### Data records
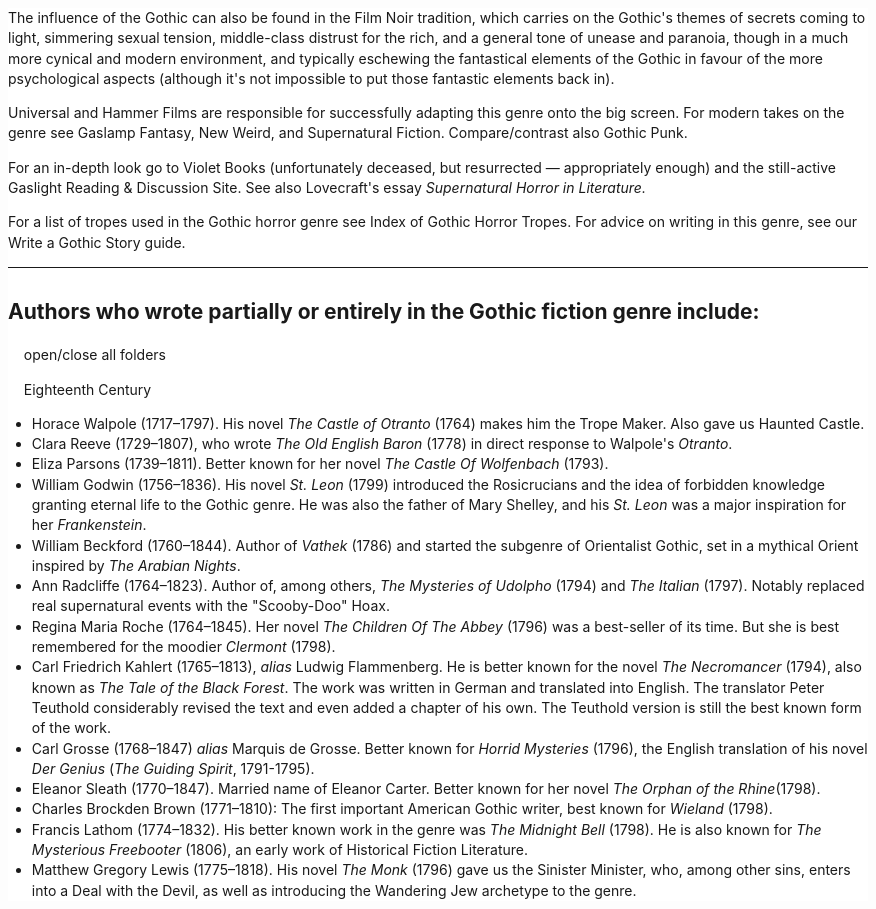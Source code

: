 The influence of the Gothic can also be found in the Film Noir tradition, which carries on the Gothic's themes of secrets coming to light, simmering sexual tension, middle-class distrust for the rich, and a general tone of unease and paranoia, though in a much more cynical and modern environment, and typically eschewing the fantastical elements of the Gothic in favour of the more psychological aspects (although it's not impossible to put those fantastic elements back in).

Universal and Hammer Films are responsible for successfully adapting this genre onto the big screen. For modern takes on the genre see Gaslamp Fantasy, New Weird, and Supernatural Fiction. Compare/contrast also Gothic Punk.

For an in-depth look go to Violet Books (unfortunately deceased, but resurrected — appropriately enough) and the still-active Gaslight Reading & Discussion Site. See also Lovecraft's essay _Supernatural Horror in Literature._

For a list of tropes used in the Gothic horror genre see Index of Gothic Horror Tropes. For advice on writing in this genre, see our Write a Gothic Story guide.

___

## Authors who wrote partially or entirely in the Gothic fiction genre include:

    open/close all folders 

    Eighteenth Century 

-   Horace Walpole (1717–1797). His novel _The Castle of Otranto_ (1764) makes him the Trope Maker. Also gave us Haunted Castle.
-   Clara Reeve (1729–1807), who wrote _The Old English Baron_ (1778) in direct response to Walpole's _Otranto_.
-   Eliza Parsons (1739–1811). Better known for her novel _The Castle Of Wolfenbach_ (1793).
-   William Godwin (1756–1836). His novel _St. Leon_ (1799) introduced the Rosicrucians and the idea of forbidden knowledge granting eternal life to the Gothic genre. He was also the father of Mary Shelley, and his _St. Leon_ was a major inspiration for her _Frankenstein_.
-   William Beckford (1760–1844). Author of _Vathek_ (1786) and started the subgenre of Orientalist Gothic, set in a mythical Orient inspired by _The Arabian Nights_.
-   Ann Radcliffe (1764–1823). Author of, among others, _The Mysteries of Udolpho_ (1794) and _The Italian_ (1797). Notably replaced real supernatural events with the "Scooby-Doo" Hoax.
-   Regina Maria Roche (1764–1845). Her novel _The Children Of The Abbey_ (1796) was a best-seller of its time. But she is best remembered for the moodier _Clermont_ (1798).
-   Carl Friedrich Kahlert (1765–1813), _alias_ Ludwig Flammenberg. He is better known for the novel _The Necromancer_ (1794), also known as _The Tale of the Black Forest_. The work was written in German and translated into English. The translator Peter Teuthold considerably revised the text and even added a chapter of his own. The Teuthold version is still the best known form of the work.
-   Carl Grosse (1768–1847) _alias_ Marquis de Grosse. Better known for _Horrid Mysteries_ (1796), the English translation of his novel _Der Genius_ (_The Guiding Spirit_, 1791-1795).
-   Eleanor Sleath (1770–1847). Married name of Eleanor Carter. Better known for her novel _The Orphan of the Rhine_(1798).
-   Charles Brockden Brown (1771–1810): The first important American Gothic writer, best known for _Wieland_ (1798).
-   Francis Lathom (1774–1832). His better known work in the genre was _The Midnight Bell_ (1798). He is also known for _The Mysterious Freebooter_ (1806), an early work of Historical Fiction Literature.
-   Matthew Gregory Lewis (1775–1818). His novel _The Monk_ (1796) gave us the Sinister Minister, who, among other sins, enters into a Deal with the Devil, as well as introducing the Wandering Jew archetype to the genre.
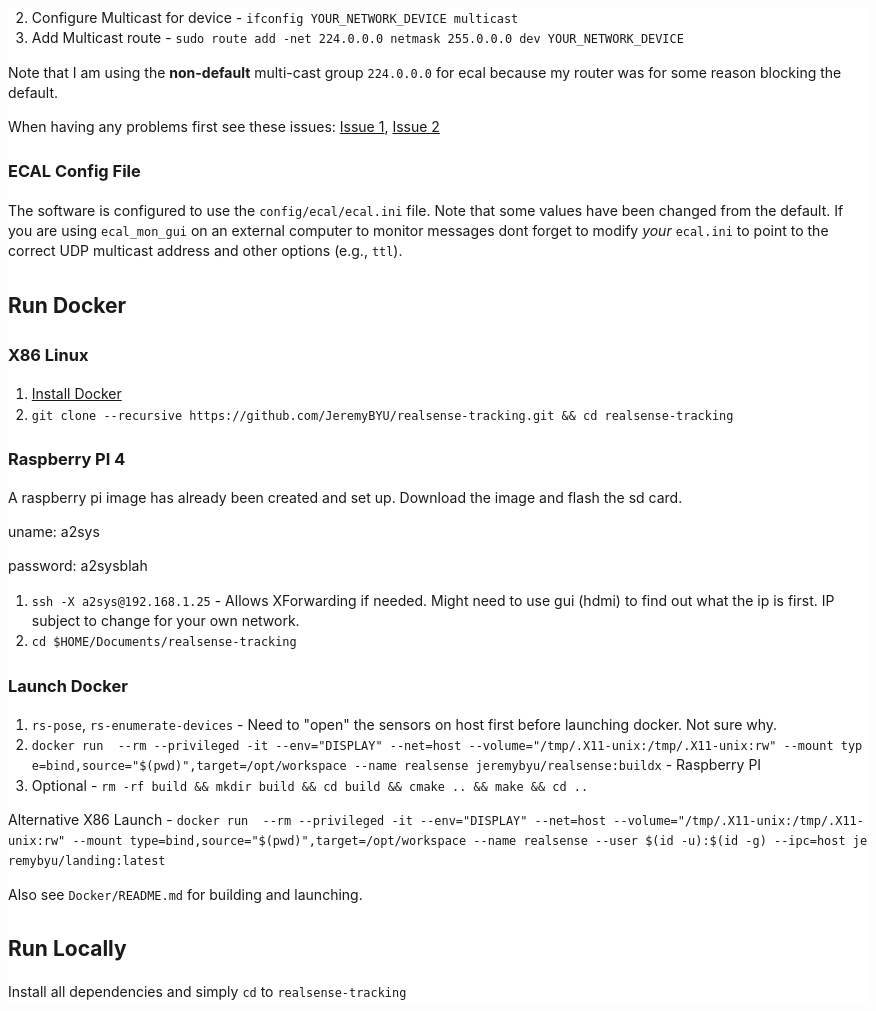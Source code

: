 2. Configure Multicast for device - `ifconfig YOUR_NETWORK_DEVICE multicast` 
3. Add Multicast route - `sudo route add -net 224.0.0.0 netmask 255.0.0.0 dev YOUR_NETWORK_DEVICE`

Note that I am using the **non-default** multi-cast group `224.0.0.0` for ecal because my router was for some reason blocking the default.

When having any problems first see these issues: [Issue 1](`https://github.com/continental/ecal/issues/38`), [Issue 2](https://github.com/continental/ecal/issues/37)

### ECAL Config File

The software is configured to use the `config/ecal/ecal.ini` file. Note that some values have been changed from the default. If you are using `ecal_mon_gui` on an  external computer to monitor messages dont forget to modify *your* `ecal.ini` to point to the correct UDP multicast address and other options (e.g., `ttl`).

## Run Docker

### X86 Linux

1. [Install Docker](https://docs.docker.com/get-docker/)
2. `git clone --recursive https://github.com/JeremyBYU/realsense-tracking.git && cd realsense-tracking`

### Raspberry PI 4

A raspberry pi image has already been created and set up. Download the image and flash the sd card.

uname: a2sys

password: a2sysblah

1. `ssh -X a2sys@192.168.1.25` - Allows XForwarding if needed. Might need to use gui (hdmi) to find out what the ip is first. IP subject to change for your own network.
2. `cd $HOME/Documents/realsense-tracking`

### Launch Docker

1. `rs-pose`, `rs-enumerate-devices` - Need to "open" the sensors on host first before launching docker. Not sure why.
2. `docker run  --rm --privileged -it --env="DISPLAY" --net=host --volume="/tmp/.X11-unix:/tmp/.X11-unix:rw" --mount type=bind,source="$(pwd)",target=/opt/workspace --name realsense jeremybyu/realsense:buildx` - Raspberry PI
3. Optional - `rm -rf build && mkdir build && cd build && cmake .. && make && cd ..`

Alternative X86 Launch - `docker run  --rm --privileged -it --env="DISPLAY" --net=host --volume="/tmp/.X11-unix:/tmp/.X11-unix:rw" --mount type=bind,source="$(pwd)",target=/opt/workspace --name realsense --user $(id -u):$(id -g) --ipc=host jeremybyu/landing:latest`


Also see `Docker/README.md` for building and launching.

## Run Locally

Install all dependencies and simply `cd` to `realsense-tracking`
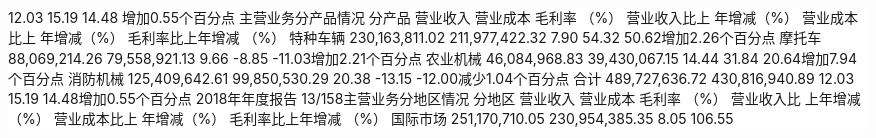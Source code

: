 12.03
15.19
14.48
增加0.55个百分点
主营业务分产品情况
分产品
营业收入
营业成本
毛利率
（%）
营业收入比上
年增减（%）
营业成本比上
年增减（%）
毛利率比上年增减
（%）
特种车辆
230,163,811.02
211,977,422.32
7.90
54.32
50.62增加2.26个百分点
摩托车
88,069,214.26
79,558,921.13
9.66
-8.85
-11.03增加2.21个百分点
农业机械
46,084,968.83
39,430,067.15
14.44
31.84
20.64增加7.94个百分点
消防机械
125,409,642.61
99,850,530.29
20.38
-13.15
-12.00减少1.04个百分点
合计
489,727,636.72
430,816,940.89
12.03
15.19
14.48增加0.55个百分点
2018年年度报告
13/158主营业务分地区情况
分地区
营业收入
营业成本
毛利率
（%）
营业收入比
上年增减（%）
营业成本比上
年增减（%）
毛利率比上年增减
（%）
国际市场
251,170,710.05
230,954,385.35
8.05
106.55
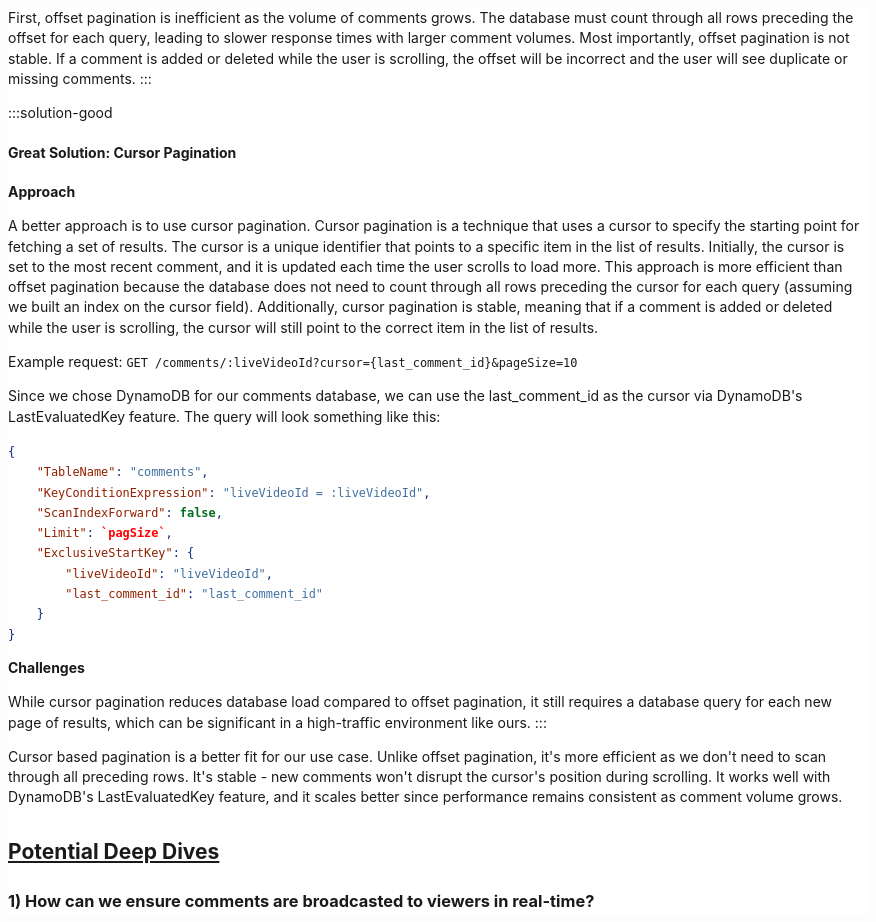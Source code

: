 First, offset pagination is inefficient as the volume of comments grows. The database must count through all rows preceding the offset for each query, leading to slower response times with larger comment volumes. Most importantly, offset pagination is not stable. If a comment is added or deleted while the user is scrolling, the offset will be incorrect and the user will see duplicate or missing comments.
:::

:::solution-good
#### Great Solution: Cursor Pagination

**Approach**

A better approach is to use cursor pagination. Cursor pagination is a technique that uses a cursor to specify the starting point for fetching a set of results. The cursor is a unique identifier that points to a specific item in the list of results. Initially, the cursor is set to the most recent comment, and it is updated each time the user scrolls to load more. This approach is more efficient than offset pagination because the database does not need to count through all rows preceding the cursor for each query (assuming we built an index on the cursor field). Additionally, cursor pagination is stable, meaning that if a comment is added or deleted while the user is scrolling, the cursor will still point to the correct item in the list of results.

Example request: `GET /comments/:liveVideoId?cursor={last_comment_id}&pageSize=10`

Since we chose DynamoDB for our comments database, we can use the last_comment_id as the cursor via DynamoDB's LastEvaluatedKey feature. The query will look something like this:

```json
{
    "TableName": "comments",
    "KeyConditionExpression": "liveVideoId = :liveVideoId",
    "ScanIndexForward": false,
    "Limit": `pagSize`,
    "ExclusiveStartKey": {
        "liveVideoId": "liveVideoId",
        "last_comment_id": "last_comment_id"
    }
}
```

**Challenges**

While cursor pagination reduces database load compared to offset pagination, it still requires a database query for each new page of results, which can be significant in a high-traffic environment like ours.
:::

Cursor based pagination is a better fit for our use case. Unlike offset pagination, it's more efficient as we don't need to scan through all preceding rows. It's stable - new comments won't disrupt the cursor's position during scrolling. It works well with DynamoDB's LastEvaluatedKey feature, and it scales better since performance remains consistent as comment volume grows.

## [Potential Deep Dives](https://www.hellointerview.com/learn/system-design/in-a-hurry/delivery#deep-dives-10-minutes)

### 1) How can we ensure comments are broadcasted to viewers in real-time?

### Problem details
What lines of the material above include "Note"? Copy each one.

### Answer to this problem
Note that I am using the **non-default** multi-cast group `224.0.0.0` for ecal because my router was for some reason blocking the default.
The software is configured to use the `config/ecal/ecal.ini` file. Note that some values have been changed from the default. If you are using `ecal_mon_gui` on an  external computer to monitor messages dont forget to modify *your* `ecal.ini` to point to the correct UDP multicast address and other options (e.g., `ttl`).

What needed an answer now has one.